Now the local politicians are waking up to the effect of the charities presence in their country. More bad news about neglected handicaps gives Romania a bad image abroad and exposes the corruption of those from the old regime trying to consolidate their positions in the new political arena. While the charities, both at home and in Romania, are being encouraged to "hand back" their projects, money, (that will still be needed to tackle the problem of actually retraining Romanians), is scarce. Some charities have simply given up trying to work within the present system and have announced their imminent withdrawal.

When I arrived at Ionaseni it was immediately apparent to me why my brothers had spent three years of their life with the children there. In fact it was difficult to tell who had benefitted more. The children seemed to awaken a sense of joyful compassion, that didn't really make any sense in terms of the insoluble problems before one, but was obvious when you were there. My own arrival had offered an excuse to simply celebrate Ionaseni, however I wasn't much good at handling the children themselves who took great delight in hiding under my robes, scratching my hair and generally clambering all over this strange creature in saffron. We were able to spend a few days with the volunteers over the time I was there - meditating together in the forests around Ionaseni. It was a small gesture, but I was surprised how keen people were to hear the Dhamma. It seemed to bring some relief to the emotional demands of their work, and it was something I could give.

One memory stands out for me as an example of what a difference the simple presence of another human being can make. Sitting by the entrance way to the orphanage I was watching a friend, Nick Carrol, (a Buddhist layman who had come out from England for the last two weeks of my stay in Romania), playing with one of the older children, a blond haired boy with ice blue eyes and no obvious physical or mental handicap. He moved like a wild animal and would try to steal anything he could lay his hands on. Nick was playing a riding game with him, trotting him on his knees and varying the pace, now to a canter and now to a trot. Suddenly, quick as a flash, the boy darted aside to grab a badge from a little girl in a wheelchair innocently playing beside us. I immediately felt my bile rising at the injustice of this act, but neither the girl or Nick made any response. Nick just carried on bouncing him on his knees, and after a while began a new game, gently stroking the palms of his hands and his open fingers. The boy seemed transfixed. Very slowly the boy started to melt as Nick extended his caress to his arms, shoulders and head. It took a long time. Nobody said anything, but in the end the boy was just lying there in Nicks arms receiving perhaps for the first time the touch of loving hands.

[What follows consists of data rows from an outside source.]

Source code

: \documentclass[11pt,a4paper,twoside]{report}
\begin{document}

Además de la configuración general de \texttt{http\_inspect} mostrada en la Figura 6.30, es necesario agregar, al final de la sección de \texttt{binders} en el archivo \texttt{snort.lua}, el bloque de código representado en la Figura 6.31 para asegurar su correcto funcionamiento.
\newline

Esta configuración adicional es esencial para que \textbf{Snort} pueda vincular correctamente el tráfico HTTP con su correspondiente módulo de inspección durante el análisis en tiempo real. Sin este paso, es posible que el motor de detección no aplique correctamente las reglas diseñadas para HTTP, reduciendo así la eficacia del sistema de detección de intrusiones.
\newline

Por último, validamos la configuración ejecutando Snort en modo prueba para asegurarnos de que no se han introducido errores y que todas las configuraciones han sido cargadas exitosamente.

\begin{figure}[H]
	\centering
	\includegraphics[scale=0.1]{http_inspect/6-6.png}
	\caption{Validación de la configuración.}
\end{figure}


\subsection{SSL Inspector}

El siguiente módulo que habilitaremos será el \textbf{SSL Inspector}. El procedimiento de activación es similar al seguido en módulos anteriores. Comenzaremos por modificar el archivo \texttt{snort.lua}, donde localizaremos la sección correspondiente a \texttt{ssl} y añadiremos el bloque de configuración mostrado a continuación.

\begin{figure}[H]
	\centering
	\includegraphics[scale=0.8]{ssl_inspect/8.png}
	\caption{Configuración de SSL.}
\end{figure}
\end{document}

Nowadays the orphanage is clean. A few Romanians have taken over the running of the physiotherapy unit and a small arts therapy space. But for the bulk of the children their life is still an interminable wait. Their prospects for the kind of education that would recognise them as being anything other than a medical problem, still rests in the hands of Western charities. Returning to the UK, and contemplating what my own contribution could be, I am immediately faced with a feeling of hopelessness. But perhaps by my effort to put into practice the teachings of the Buddha, I am making my own small contribution. The children of Ionaseni then become an inspiration - to bring to an end the suffering in this world, here and now.